#### Work required
Every line in the data below from the one containing "the source files." down to the one containing "## Code scaffolding", both included, must be retyped exactly; no other line is to appear.

Plain-text document sources
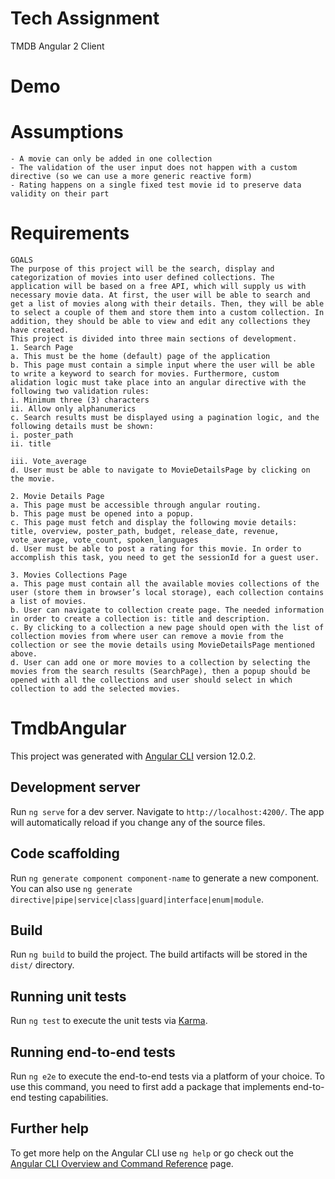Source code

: # Tech Assignment

TMDB Angular 2 Client

# Demo

# Assumptions

    - A movie can only be added in one collection
    - The validation of the user input does not happen with a custom directive (so we can use a more generic reactive form)
    - Rating happens on a single fixed test movie id to preserve data validity on their part

# Requirements

```
GOALS
The purpose of this project will be the search, display and categorization of movies into user defined collections. The application will be based on a free API, which will supply us with necessary movie data. At first, the user will be able to search and get a list of movies along with their details. Then, they will be able to select a couple of them and store them into a custom collection. In addition, they should be able to view and edit any collections they have created.
This project is divided into three main sections of development.
1. Search Page
a. This must be the home (default) page of the application
b. This page must contain a simple input where the user will be able to write a keyword to search for movies. Furthermore, custom  alidation logic must take place into an angular directive with the following two validation rules:
i. Minimum three (3) characters
ii. Allow only alphanumerics
c. Search results must be displayed using a pagination logic, and the following details must be shown:
i. poster_path
ii. title

iii. Vote_average
d. User must be able to navigate to MovieDetailsPage by clicking on the movie.

2. Movie Details Page
a. This page must be accessible through angular routing.
b. This page must be opened into a popup.
c. This page must fetch and display the following movie details: title, overview, poster_path, budget, release_date, revenue, vote_average, vote_count, spoken_languages
d. User must be able to post a rating for this movie. In order to accomplish this task, you need to get the sessionId for a guest user.

3. Movies Collections Page
a. This page must contain all the available movies collections of the user (store them in browser’s local storage), each collection contains a list of movies.
b. User can navigate to collection create page. The needed information in order to create a collection is: title and description.
c. By clicking to a collection a new page should open with the list of collection movies from where user can remove a movie from the collection or see the movie details using MovieDetailsPage mentioned above.
d. User can add one or more movies to a collection by selecting the movies from the search results (SearchPage), then a popup should be opened with all the collections and user should select in which collection to add the selected movies.
```

# TmdbAngular

This project was generated with [Angular CLI](https://github.com/angular/angular-cli) version 12.0.2.

## Development server

Run `ng serve` for a dev server. Navigate to `http://localhost:4200/`. The app will automatically reload if you change any of the source files.

## Code scaffolding

Run `ng generate component component-name` to generate a new component. You can also use `ng generate directive|pipe|service|class|guard|interface|enum|module`.

## Build

Run `ng build` to build the project. The build artifacts will be stored in the `dist/` directory.

## Running unit tests

Run `ng test` to execute the unit tests via [Karma](https://karma-runner.github.io).

## Running end-to-end tests

Run `ng e2e` to execute the end-to-end tests via a platform of your choice. To use this command, you need to first add a package that implements end-to-end testing capabilities.

## Further help

To get more help on the Angular CLI use `ng help` or go check out the [Angular CLI Overview and Command Reference](https://angular.io/cli) page.

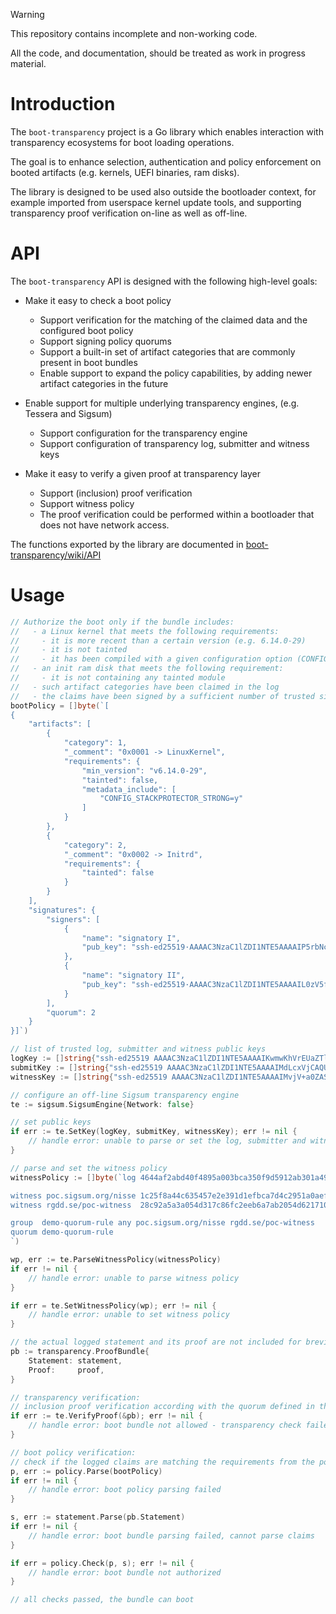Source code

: > [!WARNING]
> This repository contains incomplete and non-working code.
>
> All the code, and documentation, should be treated as work in progress material.

Introduction
============

The `boot-transparency` project is a Go library which enables interaction with
transparency ecosystems for boot loading operations.

The goal is to enhance selection, authentication and policy enforcement on
booted artifacts (e.g. kernels, UEFI binaries, ram disks).

The library is designed to be used also outside the bootloader context, for
example imported from userspace kernel update tools, and supporting
transparency proof verification on-line as well as off-line.

API
===

The `boot-transparency` API is designed with the following high-level goals:

* Make it easy to check a boot policy
    * Support verification for the matching of the claimed data and
      the configured boot policy
    * Support signing policy quorums
    * Support a built-in set of artifact categories that are
      commonly present in boot bundles
    * Enable support to expand the policy capabilities, by adding
      newer artifact categories in the future
* Enable support for multiple underlying transparency engines,
  (e.g. Tessera and Sigsum)
    * Support configuration for the transparency engine
    * Support configuration of transparency log, submitter
      and witness keys

* Make it easy to verify a given proof at transparency layer
    * Support (inclusion) proof verification
    * Support witness policy
    * The proof verification could be performed within a bootloader
      that does not have network access.

The functions exported by the library are documented in
[boot-transparency/wiki/API](https://github.com/usbarmory/boot-transparency/wiki/API)

Usage
=====

```go
// Authorize the boot only if the bundle includes:
//   - a Linux kernel that meets the following requirements:
//     - it is more recent than a certain version (e.g. 6.14.0-29)
//     - it is not tainted
//     - it has been compiled with a given configuration option (CONFIG_STACKPROTECTOR_STRONG=y)
//   - an init ram disk that meets the following requirement:
//     - it is not containing any tainted module
//   - such artifact categories have been claimed in the log
//   - the claims have been signed by a sufficient number of trusted signers to satisfy the required quorum (e.g. 2)
bootPolicy = []byte(`[
{
    "artifacts": [
        {
            "category": 1,
            "_comment": "0x0001 -> LinuxKernel",
            "requirements": {
                "min_version": "v6.14.0-29",
                "tainted": false,
                "metadata_include": [
                    "CONFIG_STACKPROTECTOR_STRONG=y"
                ]
            }
        },
        {
            "category": 2,
            "_comment": "0x0002 -> Initrd",
            "requirements": {
                "tainted": false
            }
        }
    ],
    "signatures": {
        "signers": [
            {
                "name": "signatory I",
                "pub_key": "ssh-ed25519·AAAAC3NzaC1lZDI1NTE5AAAAIP5rbNcIOcwqBHzLOhJEfdKFHa+pIs10idfTm8c+HDnK"
            },
            {
                "name": "signatory II",
                "pub_key": "ssh-ed25519·AAAAC3NzaC1lZDI1NTE5AAAAIL0zV5fSWzzXa4R7Kpk6RAXkvWsJGpvkQ+9/xxpHC49J"
            }
        ],
        "quorum": 2
    }
}]`)

// list of trusted log, submitter and witness public keys
logKey := []string{"ssh-ed25519 AAAAC3NzaC1lZDI1NTE5AAAAIKwmwKhVrEUaZTlHjhoWA4jwJLOF8TY+/NpHAXAHbAHl"}
submitKey := []string{"ssh-ed25519 AAAAC3NzaC1lZDI1NTE5AAAAIMdLcxVjCAQUHbD4jCfFP+f8v1nmyjWkq6rXiexrK8II"}
witnessKey := []string{"ssh-ed25519 AAAAC3NzaC1lZDI1NTE5AAAAIMvjV+a0ZASecDt75siSARk6zCoYwJWwaRqvULmx4VeK"}

// configure an off-line Sigsum transparency engine
te := sigsum.SigsumEngine{Network: false}

// set public keys
if err := te.SetKey(logKey, submitKey, witnessKey); err != nil {
    // handle error: unable to parse or set the log, submitter and witness keys
}

// parse and set the witness policy
witnessPolicy := []byte(`log 4644af2abd40f4895a003bca350f9d5912ab301a49c77f13e5b6d905c20a5fe6 https://test.sigsum.org/barreleye

witness poc.sigsum.org/nisse 1c25f8a44c635457e2e391d1efbca7d4c2951a0aef06225a881e46b98962ac6c
witness rgdd.se/poc-witness  28c92a5a3a054d317c86fc2eeb6a7ab2054d6217100d0be67ded5b74323c5806

group  demo-quorum-rule any poc.sigsum.org/nisse rgdd.se/poc-witness
quorum demo-quorum-rule
`)

wp, err := te.ParseWitnessPolicy(witnessPolicy)
if err != nil {
    // handle error: unable to parse witness policy
}

if err = te.SetWitnessPolicy(wp); err != nil {
    // handle error: unable to set witness policy
}

// the actual logged statement and its proof are not included for brevity
pb := transparency.ProofBundle{
	Statement: statement,
	Proof:     proof,
}

// transparency verification:
// inclusion proof verification according with the quorum defined in the witness policy
if err := te.VerifyProof(&pb); err != nil {
    // handle error: boot bundle not allowed - transparency check failed
}

// boot policy verification:
// check if the logged claims are matching the requirements from the policy
p, err := policy.Parse(bootPolicy)
if err != nil {
    // handle error: boot policy parsing failed
}

s, err := statement.Parse(pb.Statement)
if err != nil {
    // handle error: boot bundle parsing failed, cannot parse claims
}

if err = policy.Check(p, s); err != nil {
    // handle error: boot bundle not authorized
}

// all checks passed, the bundle can boot
```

#### Output of the task
Run `ng serve` for a dev server. Navigate to `http://localhost:4200/`. The app will automatically reload if you change any of the source files.

## Code scaffolding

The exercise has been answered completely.